While real estate investing is often associated with buying apartments and retail and office buildings, some of the most successful mutual fund and private equity fund investment managers are shunning those properties to exploit the growing critical need for industrial, warehouse and lifestyle-type centers that are in increasing demand both in the U.S. and abroad.

The strategy is paying off big for the Altegris/AACA Opportunistic Real Estate mutual fund, which was ranked in the top 1% of its real estate category over the past three years, returning an average of 10.9% a year, according to Morningstar.

The fund’s success comes from its strategy of eschewing conventional real estate developments in favor of “opportunistic real estate,” said Miguel Sosa, a portfolio strategist of research and investment solutions at the firm, speaking at Financial Advisor’s 9th Annual Inside Alternatives Conference in Las Vegas last week.

Sosa favors real estate in growing segments of the economy that simply can’t move. As a result, he invests in properties such as casinos, lab space, cell phone towers and even hydroelectric dams. The strategy has allowed the fund to generate 300 basis points of alpha since it was launched.

Sosa scours the globe for companies that meet his model and is a fan of data and gaming centers in China, where not only does the government consume vast amounts of data because of its surveillance of every one of its plugged-in citizens, but where there is an exploding middle class that loves to gamble.

“We like casinos with strong business models,” Sosa added. “The high cost of building a casino locks the business to its location, keeps the riffraff out and for every dollar that enters a casino, the gambler leaves with 78 cents,” he said.

Just as important is that gambling accounts for only about half of revenues at casinos—lodging, dining, entertainment and conventions account for the other half of the equation, according to Sosa.

Altegris owns three of the four largest U.S. players, including MGM Resorts International, Las Vegas Sands and Wynn Resorts. Wynn especially has a stellar management team and its courting of the luxury market has really paid off, with third-quarter revenue gains last year of some 45%, Sosa said.
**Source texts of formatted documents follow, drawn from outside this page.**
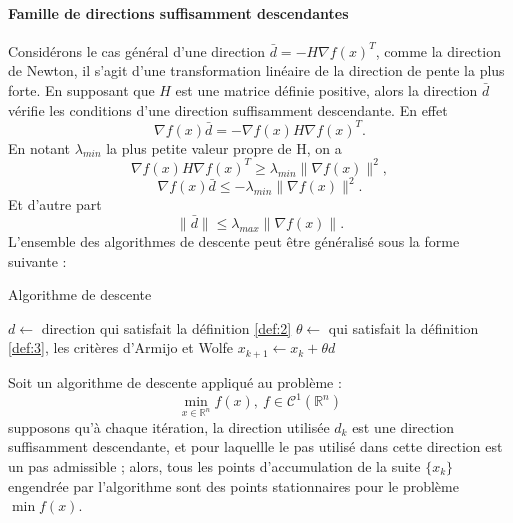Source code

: \paragraph{Famille de directions suffisamment descendantes}
Consid\'erons le cas g\'en\'eral d'une direction $\bar{d}=-H\nabla f(x)^T$, comme la direction de Newton, il s'agit d'une
transformation lin\'eaire de la direction de pente la plus forte. En supposant que $H$ est
une matrice d\'efinie positive, alors la direction $\bar{d}$ v\'erifie les conditions d'une direction suffisamment
descendante. En effet
$$\nabla f(x)\bar{d}=-\nabla f(x)H\nabla f(x)^T.$$
En notant $\lambda_{min}$ la plus petite valeur propre de H, on a
$$\nabla f(x)H\nabla f(x)^T \geq \lambda_{min} \lVert \nabla f(x)\rVert^2,$$
$$\nabla f(x)\bar{d}\leq -\lambda_{min}\lVert \nabla f(x)\rVert^2.$$
Et d'autre part $$\lVert \bar{d}\rVert \leq \lambda_{max}\lVert \nabla f(x)\rVert.$$
L'ensemble des algorithmes de descente peut être g\'en\'eralis\'e sous la forme suivante : %
\begin{algorithm}                     %
\caption{Algorithme de descente}          %
\label{alg:1}                           %
\begin{algorithmic}
\STATE $d \leftarrow$  direction qui satisfait la d\'efinition \ref{def:2}
\STATE $\theta \leftarrow$  qui satisfait la d\'efinition \ref{def:3}, les crit\`eres d'Armijo et Wolfe
\STATE $x_{k+1} \leftarrow x_k+\theta d$
\ENDWHILE
\end{algorithmic}
\end{algorithm}


\begin{frtheoreme}
Soit un algorithme de descente appliqu\'e au probl\`eme :\\
$$\min_{x\in \mathbb{R}^n} f(x), \ f \in \mathcal{C}^1(\mathbb{R}^n)$$
supposons qu'\`a chaque it\'eration, la direction utilis\'ee $d_k$ est une direction suffisamment descendante,
 et pour laquellle le pas utilis\'e dans cette direction est un pas admissible ; alors, tous les points
d’accumulation de la suite $\{x_k\}$ engendr\'ee par l'algorithme sont des points stationnaires pour le
probl\`eme $\min f(x)$.
\end{frtheoreme}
The fact that two of four Wynn properties are in Macau, China, where the gambling market is six times the size of the Las Vegas market, is another draw for Altegris. Macau is positioned to attract even more visitors with the completion this year of the bridge linking it to Hong Kong and Zhuhai, China. The average Chinese consumer gambles roughly 20 times as much money as the average American, Sosa said.

Other real estate funds such as Black Creek Capital are cashing in on the boom in online retail and the growing need for Amazon, Walmart and Whole Foods to lease warehouse space for their growing delivery businesses. “From our perspective, we see a lot of opportunity in the shift in the way consumers buy and receive goods,” said Scott Recknor, Black Creek’s managing director and head of asset management. “Industrial is where we think the puck is headed as the demand for one- to two-day delivery escalates and rental rates increase.